Vescovo
Vescovo di Gerusalemme dal 313 al 334
Etimologia: Macario = felice, beato, dal greco
Emblema: Bastone pastorale
Ci sono
ignote la sua famiglia, il luogo di origine e buona parte della sua
vita. Lo conosciamo soltanto come vescovo di Gerusalemme, la città che è
santa per gli Ebrei come luogo dell’unico Tempio innalzato all’unico
Dio, e per i cristiani, come luogo della crocifissione e della
risurrezione di Gesù Cristo. Ma, all’epoca di Macario, Gerusalemme non
c’è più. Già nell’anno 70, dopo aver schiacciato un’insurrezione
antiromana, il futuro imperatore Tito aveva distrutto il Tempio. Nel
135, poi, dopo un’altra rivolta al tempo dell’imperatore Adriano, la
città stessa è stata rasa al suolo, perdendo anche il nome: sulle sue
rovine è sorta infatti una colonia romana chiamata Aelia Capitolina,
col suo Campidoglio costruito sul luogo della sepoltura di Gesù. Macario
vive come vescovo un momento importantissimo. Dopo l’ultima
persecuzione anticristiana, ordinata e poi disdetta dall’imperatore
Galerio (anni 305-311), i suoi successori, Costantino e Licinio, danno
ai cristiani piena libertà di praticare la loro fede, di celebrare il
culto, di costruire chiese. È la
“pace costantiniana” estesa a tutto l’Impero, e dunque anche a
Gerusalemme, dove Macario si mette al lavoro; ottiene dal sovrano il
consenso per abbattere il Campidoglio, e così fa tornare alla luce
l’area del Calvario e del Sepolcro.

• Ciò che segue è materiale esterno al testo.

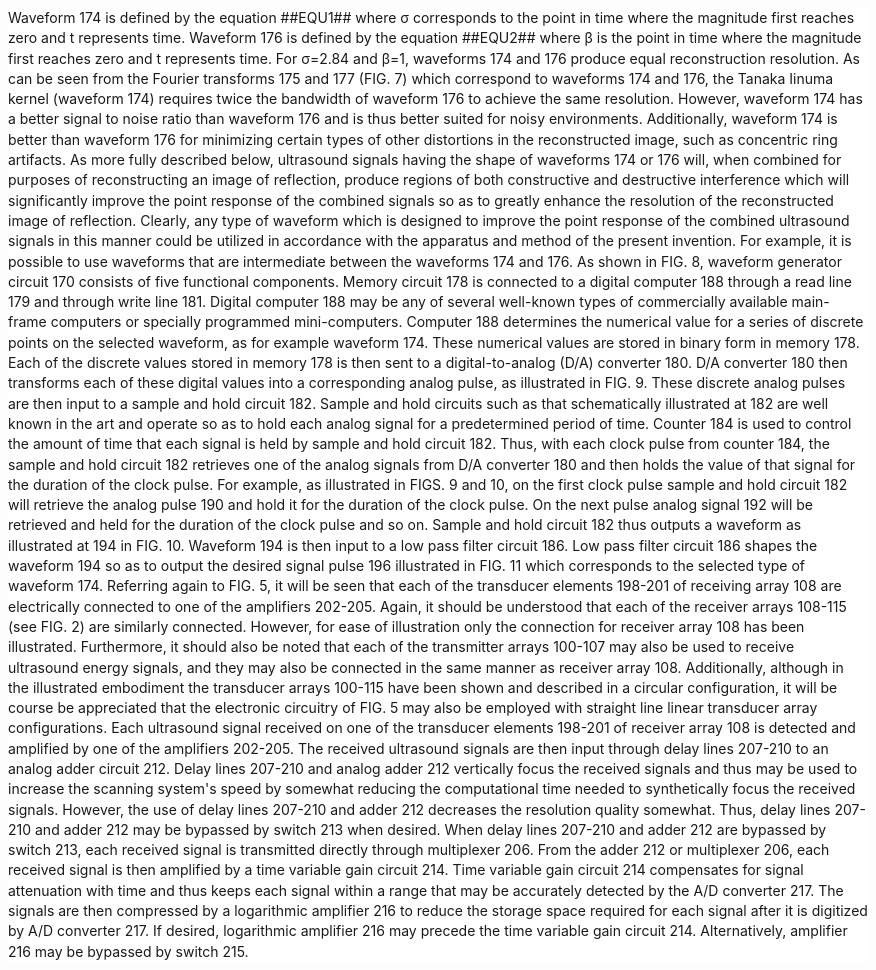 Waveform 174 is defined by the equation ##EQU1## where σ corresponds to the point in time where the magnitude first reaches zero and t represents time. Waveform 176 is defined by the equation ##EQU2## where β is the point in time where the magnitude first reaches zero and t represents time. For σ=2.84 and β=1, waveforms 174 and 176 produce equal reconstruction resolution.
As can be seen from the Fourier transforms 175 and 177 (FIG. 7) which correspond to waveforms 174 and 176, the Tanaka Iinuma kernel (waveform 174) requires twice the bandwidth of waveform 176 to achieve the same resolution. However, waveform 174 has a better signal to noise ratio than waveform 176 and is thus better suited for noisy environments. Additionally, waveform 174 is better than waveform 176 for minimizing certain types of other distortions in the reconstructed image, such as concentric ring artifacts.
As more fully described below, ultrasound signals having the shape of waveforms 174 or 176 will, when combined for purposes of reconstructing an image of reflection, produce regions of both constructive and destructive interference which will significantly improve the point response of the combined signals so as to greatly enhance the resolution of the reconstructed image of reflection. Clearly, any type of waveform which is designed to improve the point response of the combined ultrasound signals in this manner could be utilized in accordance with the apparatus and method of the present invention. For example, it is possible to use waveforms that are intermediate between the waveforms 174 and 176.
As shown in FIG. 8, waveform generator circuit 170 consists of five functional components. Memory circuit 178 is connected to a digital computer 188 through a read line 179 and through write line 181. Digital computer 188 may be any of several well-known types of commercially available main-frame computers or specially programmed mini-computers.
Computer 188 determines the numerical value for a series of discrete points on the selected waveform, as for example waveform 174. These numerical values are stored in binary form in memory 178. Each of the discrete values stored in memory 178 is then sent to a digital-to-analog (D/A) converter 180. D/A converter 180 then transforms each of these digital values into a corresponding analog pulse, as illustrated in FIG. 9. These discrete analog pulses are then input to a sample and hold circuit 182. Sample and hold circuits such as that schematically illustrated at 182 are well known in the art and operate so as to hold each analog signal for a predetermined period of time. Counter 184 is used to control the amount of time that each signal is held by sample and hold circuit 182.
Thus, with each clock pulse from counter 184, the sample and hold circuit 182 retrieves one of the analog signals from D/A converter 180 and then holds the value of that signal for the duration of the clock pulse. For example, as illustrated in FIGS. 9 and 10, on the first clock pulse sample and hold circuit 182 will retrieve the analog pulse 190 and hold it for the duration of the clock pulse. On the next pulse analog signal 192 will be retrieved and held for the duration of the clock pulse and so on. Sample and hold circuit 182 thus outputs a waveform as illustrated at 194 in FIG. 10. Waveform 194 is then input to a low pass filter circuit 186. Low pass filter circuit 186 shapes the waveform 194 so as to output the desired signal pulse 196 illustrated in FIG. 11 which corresponds to the selected type of waveform 174.
Referring again to FIG. 5, it will be seen that each of the transducer elements 198-201 of receiving array 108 are electrically connected to one of the amplifiers 202-205. Again, it should be understood that each of the receiver arrays 108-115 (see FIG. 2) are similarly connected. However, for ease of illustration only the connection for receiver array 108 has been illustrated. Furthermore, it should also be noted that each of the transmitter arrays 100-107 may also be used to receive ultrasound energy signals, and they may also be connected in the same manner as receiver array 108. Additionally, although in the illustrated embodiment the transducer arrays 100-115 have been shown and described in a circular configuration, it will be course be appreciated that the electronic circuitry of FIG. 5 may also be employed with straight line linear transducer array configurations.
Each ultrasound signal received on one of the transducer elements 198-201 of receiver array 108 is detected and amplified by one of the amplifiers 202-205. The received ultrasound signals are then input through delay lines 207-210 to an analog adder circuit 212. Delay lines 207-210 and analog adder 212 vertically focus the received signals and thus may be used to increase the scanning system's speed by somewhat reducing the computational time needed to synthetically focus the received signals. However, the use of delay lines 207-210 and adder 212 decreases the resolution quality somewhat. Thus, delay lines 207-210 and adder 212 may be bypassed by switch 213 when desired. When delay lines 207-210 and adder 212 are bypassed by switch 213, each received signal is transmitted directly through multiplexer 206.
From the adder 212 or multiplexer 206, each received signal is then amplified by a time variable gain circuit 214. Time variable gain circuit 214 compensates for signal attenuation with time and thus keeps each signal within a range that may be accurately detected by the A/D converter 217. The signals are then compressed by a logarithmic amplifier 216 to reduce the storage space required for each signal after it is digitized by A/D converter 217. If desired, logarithmic amplifier 216 may precede the time variable gain circuit 214. Alternatively, amplifier 216 may be bypassed by switch 215.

Su di essa sorgerà più tardi la
basilica grandiosa della Risurrezione. Qui verrà in pellegrinaggio anche
Elena, la vecchia madre di Costantino, prima di una serie infinita di
pellegrini. Negli stessi anni
c’è nel mondo cristiano un’aspra divisione, provocata dalla dottrina
del prete libico Ario, sulla natura di Gesù Cristo. Macario, da
Gerusalemme, si oppone subito alla dottrina ariana, e interviene poi
nel maggio del 325 al Concilio celebrato a Nicea (presso
Costantinopoli), dove viene confermata la dottrina tradizionale. Si
ritiene anzi che il vescovo Macario sia stato uno degli autori del
“Simbolo niceno”, ossia del Credo che ancora oggi pronunciamo nella
Messa, professando la fede "in un solo Dio, Padre Onnipotente" e "in un
solo Signore, Gesù Cristo... Dio vero da Dio vero".